Brush fire in the veins. And the heart curled in on itself.
--Joy Manesiotis
It seems everyone distrusts the news, the medical world, their particular government. Family even. It started with forced lockdowns, with a lack of choice and so much misleading information. What remains is the lingering question: Who do I trust?
My way of dealing with the confusion and disappointment was to stop watching the news. No X, no streaming national or local news unless the weather turned ugly. My husband died and nothing felt real anyway, so why listen to manipulated information? The one person I bounced ideas off of, discussed everything with, was gone.
After 18 months, it may sound fanciful, but I trust literature. I trust poetry. I trust the poets, still in their PJs, hunkering over their words, coffee gone cold while turning an ephemeral thought into a cohesive line.
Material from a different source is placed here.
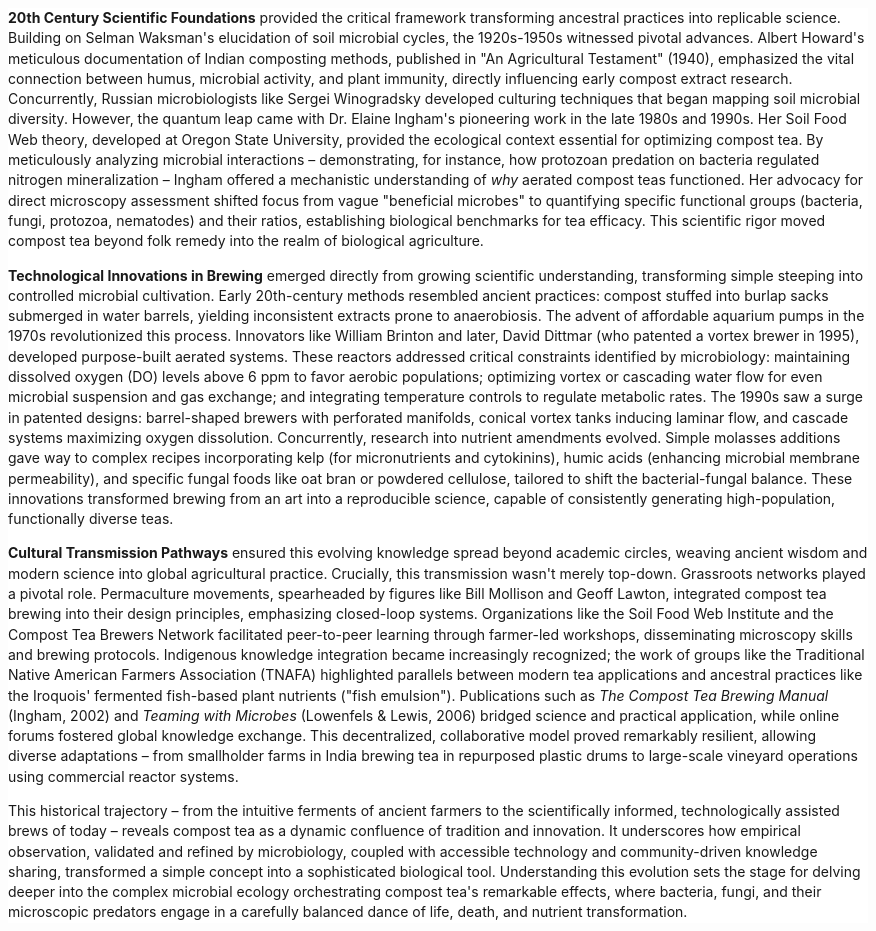 **20th Century Scientific Foundations** provided the critical framework transforming ancestral practices into replicable science. Building on Selman Waksman's elucidation of soil microbial cycles, the 1920s-1950s witnessed pivotal advances. Albert Howard's meticulous documentation of Indian composting methods, published in "An Agricultural Testament" (1940), emphasized the vital connection between humus, microbial activity, and plant immunity, directly influencing early compost extract research. Concurrently, Russian microbiologists like Sergei Winogradsky developed culturing techniques that began mapping soil microbial diversity. However, the quantum leap came with Dr. Elaine Ingham's pioneering work in the late 1980s and 1990s. Her Soil Food Web theory, developed at Oregon State University, provided the ecological context essential for optimizing compost tea. By meticulously analyzing microbial interactions – demonstrating, for instance, how protozoan predation on bacteria regulated nitrogen mineralization – Ingham offered a mechanistic understanding of *why* aerated compost teas functioned. Her advocacy for direct microscopy assessment shifted focus from vague "beneficial microbes" to quantifying specific functional groups (bacteria, fungi, protozoa, nematodes) and their ratios, establishing biological benchmarks for tea efficacy. This scientific rigor moved compost tea beyond folk remedy into the realm of biological agriculture.

**Technological Innovations in Brewing** emerged directly from growing scientific understanding, transforming simple steeping into controlled microbial cultivation. Early 20th-century methods resembled ancient practices: compost stuffed into burlap sacks submerged in water barrels, yielding inconsistent extracts prone to anaerobiosis. The advent of affordable aquarium pumps in the 1970s revolutionized this process. Innovators like William Brinton and later, David Dittmar (who patented a vortex brewer in 1995), developed purpose-built aerated systems. These reactors addressed critical constraints identified by microbiology: maintaining dissolved oxygen (DO) levels above 6 ppm to favor aerobic populations; optimizing vortex or cascading water flow for even microbial suspension and gas exchange; and integrating temperature controls to regulate metabolic rates. The 1990s saw a surge in patented designs: barrel-shaped brewers with perforated manifolds, conical vortex tanks inducing laminar flow, and cascade systems maximizing oxygen dissolution. Concurrently, research into nutrient amendments evolved. Simple molasses additions gave way to complex recipes incorporating kelp (for micronutrients and cytokinins), humic acids (enhancing microbial membrane permeability), and specific fungal foods like oat bran or powdered cellulose, tailored to shift the bacterial-fungal balance. These innovations transformed brewing from an art into a reproducible science, capable of consistently generating high-population, functionally diverse teas.

**Cultural Transmission Pathways** ensured this evolving knowledge spread beyond academic circles, weaving ancient wisdom and modern science into global agricultural practice. Crucially, this transmission wasn't merely top-down. Grassroots networks played a pivotal role. Permaculture movements, spearheaded by figures like Bill Mollison and Geoff Lawton, integrated compost tea brewing into their design principles, emphasizing closed-loop systems. Organizations like the Soil Food Web Institute and the Compost Tea Brewers Network facilitated peer-to-peer learning through farmer-led workshops, disseminating microscopy skills and brewing protocols. Indigenous knowledge integration became increasingly recognized; the work of groups like the Traditional Native American Farmers Association (TNAFA) highlighted parallels between modern tea applications and ancestral practices like the Iroquois' fermented fish-based plant nutrients ("fish emulsion"). Publications such as *The Compost Tea Brewing Manual* (Ingham, 2002) and *Teaming with Microbes* (Lowenfels & Lewis, 2006) bridged science and practical application, while online forums fostered global knowledge exchange. This decentralized, collaborative model proved remarkably resilient, allowing diverse adaptations – from smallholder farms in India brewing tea in repurposed plastic drums to large-scale vineyard operations using commercial reactor systems.

This historical trajectory – from the intuitive ferments of ancient farmers to the scientifically informed, technologically assisted brews of today – reveals compost tea as a dynamic confluence of tradition and innovation. It underscores how empirical observation, validated and refined by microbiology, coupled with accessible technology and community-driven knowledge sharing, transformed a simple concept into a sophisticated biological tool. Understanding this evolution sets the stage for delving deeper into the complex microbial ecology orchestrating compost tea's remarkable effects, where bacteria, fungi, and their microscopic predators engage in a carefully balanced dance of life, death, and nutrient transformation.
A friend gifted me with a book of poems: Revoke by Joy Manesiotis. The hard delicacy of the poems was disconcerting, taking me out of my ennui, reminding me that communication is often subliminal. My friend somehow knew that I was ready to read and assimilate poetry again.
In our craft we often hide our tenderest underbellies. Poets are experts at cloaking. What if we dropped the subterfuge and allowed for vulnerability, the not knowing that terrifies us? What if we admit that not only are things not going well, they might not go well tomorrow? We cannot wait for the upswing. Quite possibly we are the upswing. Touch the white heat of fire. Write it down. Share it.